With Android 5.0, Google has introduced the Android Runtime, or ART. ART “brings improvements in performance, garbage collection, applications debugging and profiling.” However, it also replaces Dalvik’s Just-in-Time compilation with Ahead-of-Time compilation performed by translating the Dalvik bytecode to a native ELF executable at application install time.
My question is: what were Google’s technical reasons for making this choice and why is it more performant? I’ve long been an advocate of native code over managed code, but even so, I thought that JIT’d code could outperform AOT-compiled code in many or perhaps even most situations due to its ability to re-optimize for actual application behavior at runtime.
Are the advantages of AOT specific to Android’s implementation or environment (i.e. mobile devices with ARM CPUs and limited RAM), or was JIT just oversold?
8
Compilers need two things to generate performant code: information and resources.
JIT compilers have way more information at their disposal than AOT compilers. Static analysis is impossible in the general case (nearly everything interesting you would want to know about a program can be reduced to either the Halting Problem or Rice’s Theorem), and hard even in the special case. JIT compilers don’t have this problem: they don’t have to statically analyze the program, they can observe it dynamically at runtime.
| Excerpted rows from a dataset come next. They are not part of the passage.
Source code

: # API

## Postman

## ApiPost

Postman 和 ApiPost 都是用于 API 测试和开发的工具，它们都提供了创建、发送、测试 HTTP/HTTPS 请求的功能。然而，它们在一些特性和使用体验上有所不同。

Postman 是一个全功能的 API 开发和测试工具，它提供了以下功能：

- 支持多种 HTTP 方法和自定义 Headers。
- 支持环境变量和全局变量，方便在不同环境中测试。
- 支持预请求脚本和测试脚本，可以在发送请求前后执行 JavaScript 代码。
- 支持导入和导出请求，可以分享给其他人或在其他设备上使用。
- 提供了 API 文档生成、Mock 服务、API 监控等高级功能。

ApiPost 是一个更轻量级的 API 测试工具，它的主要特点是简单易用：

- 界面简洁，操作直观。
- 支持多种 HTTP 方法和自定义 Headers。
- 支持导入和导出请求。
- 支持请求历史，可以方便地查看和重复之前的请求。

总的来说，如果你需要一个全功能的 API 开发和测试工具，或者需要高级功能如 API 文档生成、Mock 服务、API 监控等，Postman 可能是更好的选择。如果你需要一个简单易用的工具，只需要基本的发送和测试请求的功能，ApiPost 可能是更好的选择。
Plus, a JIT compiler has techniques at its disposal that AOT compilers don’t, the most important one being de-optimization. Now, you might think, we is de-optimization important for performance? Well, if you can de-optimize, then you can be over-aggressive in making optimizations that are actually invalid (like inlining a method call that may or may not be polymorphic), and if it turns out that you are wrong, you can then de-optimize back to the un-inlined case (for example).
However, there’s the problem of resources: an AOT compiler can take as much time as it wants, and use as much memory as it wants. A JIT compiler has to steal its resources away from the very program that the user wants to use right now.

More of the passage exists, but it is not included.